Entries taken from a collection:
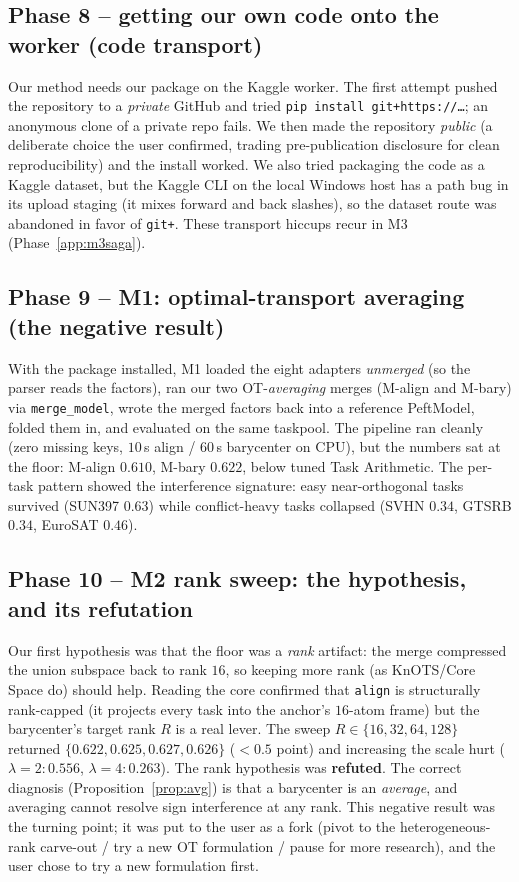 \subsection{Phase 8 -- getting our own code onto the worker (code transport)}
\label{app:transport}
Our method needs our package on the Kaggle worker. The first attempt pushed the repository to a
\emph{private} GitHub and tried \texttt{pip install git+https://\dots}; an anonymous clone of a private
repo fails. We then made the repository \emph{public} (a deliberate choice the user confirmed, trading
pre-publication disclosure for clean reproducibility) and the install worked. We also tried packaging the
code as a Kaggle dataset, but the Kaggle CLI on the local Windows host has a path bug in its upload
staging (it mixes forward and back slashes), so the dataset route was abandoned in favor of
\texttt{git+}. These transport hiccups recur in M3 (Phase~\ref{app:m3saga}).

\subsection{Phase 9 -- M1: optimal-transport averaging (the negative result)}
\label{app:m1}
With the package installed, M1 loaded the eight adapters \emph{unmerged} (so the parser reads the
factors), ran our two OT-\emph{averaging} merges (M-align and M-bary) via \texttt{merge\_model}, wrote the
merged factors back into a reference PeftModel, folded them in, and evaluated on the same taskpool. The
pipeline ran cleanly (zero missing keys, $10$\,s align / $60$\,s barycenter on CPU), but the numbers sat
at the floor: M-align $0.610$, M-bary $0.622$, below tuned Task Arithmetic. The per-task pattern showed
the interference signature: easy near-orthogonal tasks survived (SUN397 $0.63$) while conflict-heavy tasks
collapsed (SVHN $0.34$, GTSRB $0.34$, EuroSAT $0.46$).

\subsection{Phase 10 -- M2 rank sweep: the hypothesis, and its refutation}
\label{app:m2rank}
Our first hypothesis was that the floor was a \emph{rank} artifact: the merge compressed the union
subspace back to rank $16$, so keeping more rank (as KnOTS/Core Space do) should help. Reading the core
confirmed that \texttt{align} is structurally rank-capped (it projects every task into the anchor's
$16$-atom frame) but the barycenter's target rank $R$ is a real lever. The sweep
$R\in\{16,32,64,128\}$ returned $\{0.622, 0.625, 0.627, 0.626\}$ ($<0.5$ point) and increasing the scale
hurt ($\lambda{=}2\!: 0.556$, $\lambda{=}4\!: 0.263$). The rank hypothesis was \textbf{refuted}. The
correct diagnosis (Proposition~\ref{prop:avg}) is that a barycenter is an \emph{average}, and averaging
cannot resolve sign interference at any rank. This negative result was the turning point; it was put to
the user as a fork (pivot to the heterogeneous-rank carve-out / try a new OT formulation / pause for more
research), and the user chose to try a new formulation first.

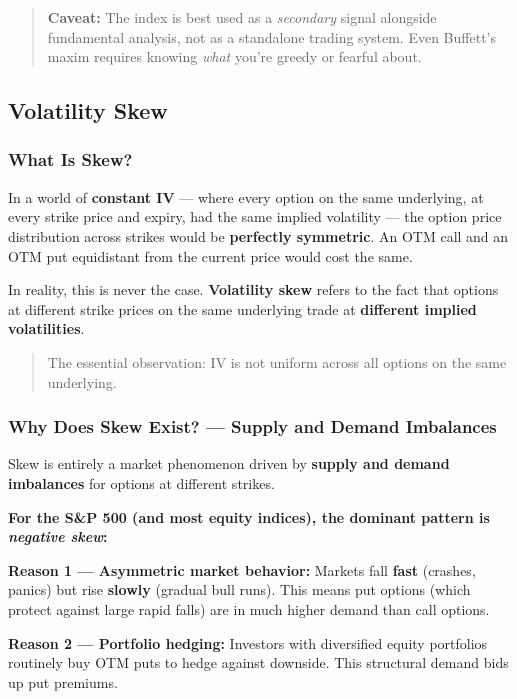 \documentclass[12pt,openany]{book}
\begin{document}
\begin{quote}
\textbf{Caveat:} The index is best used as a \emph{secondary} signal alongside fundamental analysis, not as a standalone trading system. Even Buffett's maxim requires knowing \emph{what} you're greedy or fearful about.
\end{quote}

\subsection{Volatility Skew}

\subsubsection{What Is Skew?}

In a world of \textbf{constant IV} — where every option on the same underlying, at every strike price and expiry, had the same implied volatility — the option price distribution across strikes would be \textbf{perfectly symmetric}. An OTM call and an OTM put equidistant from the current price would cost the same.

In reality, this is never the case. \textbf{Volatility skew} refers to the fact that options at different strike prices on the same underlying trade at \textbf{different implied volatilities}.

\begin{quote}
The essential observation: IV is not uniform across all options on the same underlying.
\end{quote}

\subsubsection{Why Does Skew Exist? — Supply and Demand Imbalances}

Skew is entirely a market phenomenon driven by \textbf{supply and demand imbalances} for options at different strikes.

\textbf{For the S\&P 500 (and most equity indices), the dominant pattern is \emph{negative skew}:}

\textbf{Reason 1 — Asymmetric market behavior:}
Markets fall \textbf{fast} (crashes, panics) but rise \textbf{slowly} (gradual bull runs). This means put options (which protect against large rapid falls) are in much higher demand than call options.

\textbf{Reason 2 — Portfolio hedging:}
Investors with diversified equity portfolios routinely buy OTM puts to hedge against downside. This structural demand bids up put premiums.
\end{document}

Task description - Repeat the records in full, exactly as they appear, without the pictures.

Response to the exercise -
 \subsection{Phase 8 -- getting our own code onto the worker (code transport)}
\label{app:transport}
Our method needs our package on the Kaggle worker. The first attempt pushed the repository to a
\emph{private} GitHub and tried \texttt{pip install git+https://\dots}; an anonymous clone of a private
repo fails. We then made the repository \emph{public} (a deliberate choice the user confirmed, trading
pre-publication disclosure for clean reproducibility) and the install worked. We also tried packaging the
code as a Kaggle dataset, but the Kaggle CLI on the local Windows host has a path bug in its upload
staging (it mixes forward and back slashes), so the dataset route was abandoned in favor of
\texttt{git+}. These transport hiccups recur in M3 (Phase~\ref{app:m3saga}).

\subsection{Phase 9 -- M1: optimal-transport averaging (the negative result)}
\label{app:m1}
With the package installed, M1 loaded the eight adapters \emph{unmerged} (so the parser reads the
factors), ran our two OT-\emph{averaging} merges (M-align and M-bary) via \texttt{merge\_model}, wrote the
merged factors back into a reference PeftModel, folded them in, and evaluated on the same taskpool. The
pipeline ran cleanly (zero missing keys, $10$\,s align / $60$\,s barycenter on CPU), but the numbers sat
at the floor: M-align $0.610$, M-bary $0.622$, below tuned Task Arithmetic. The per-task pattern showed
the interference signature: easy near-orthogonal tasks survived (SUN397 $0.63$) while conflict-heavy tasks
collapsed (SVHN $0.34$, GTSRB $0.34$, EuroSAT $0.46$).

\subsection{Phase 10 -- M2 rank sweep: the hypothesis, and its refutation}
\label{app:m2rank}
Our first hypothesis was that the floor was a \emph{rank} artifact: the merge compressed the union
subspace back to rank $16$, so keeping more rank (as KnOTS/Core Space do) should help. Reading the core
confirmed that \texttt{align} is structurally rank-capped (it projects every task into the anchor's
$16$-atom frame) but the barycenter's target rank $R$ is a real lever. The sweep
$R\in\{16,32,64,128\}$ returned $\{0.622, 0.625, 0.627, 0.626\}$ ($<0.5$ point) and increasing the scale
hurt ($\lambda{=}2\!: 0.556$, $\lambda{=}4\!: 0.263$). The rank hypothesis was \textbf{refuted}. The
correct diagnosis (Proposition~\ref{prop:avg}) is that a barycenter is an \emph{average}, and averaging
cannot resolve sign interference at any rank. This negative result was the turning point; it was put to
the user as a fork (pivot to the heterogeneous-rank carve-out / try a new OT formulation / pause for more
research), and the user chose to try a new formulation first.

 \documentclass[12pt,openany]{book}
\begin{document}
\begin{quote}
\textbf{Caveat:} The index is best used as a \emph{secondary} signal alongside fundamental analysis, not as a standalone trading system. Even Buffett's maxim requires knowing \emph{what} you're greedy or fearful about.
\end{quote}

\subsection{Volatility Skew}

\subsubsection{What Is Skew?}

In a world of \textbf{constant IV} — where every option on the same underlying, at every strike price and expiry, had the same implied volatility — the option price distribution across strikes would be \textbf{perfectly symmetric}. An OTM call and an OTM put equidistant from the current price would cost the same.

In reality, this is never the case. \textbf{Volatility skew} refers to the fact that options at different strike prices on the same underlying trade at \textbf{different implied volatilities}.

\begin{quote}
The essential observation: IV is not uniform across all options on the same underlying.
\end{quote}

\subsubsection{Why Does Skew Exist? — Supply and Demand Imbalances}

Skew is entirely a market phenomenon driven by \textbf{supply and demand imbalances} for options at different strikes.

\textbf{For the S\&P 500 (and most equity indices), the dominant pattern is \emph{negative skew}:}

\textbf{Reason 1 — Asymmetric market behavior:}
Markets fall \textbf{fast} (crashes, panics) but rise \textbf{slowly} (gradual bull runs). This means put options (which protect against large rapid falls) are in much higher demand than call options.

\textbf{Reason 2 — Portfolio hedging:}
Investors with diversified equity portfolios routinely buy OTM puts to hedge against downside. This structural demand bids up put premiums.
\end{document}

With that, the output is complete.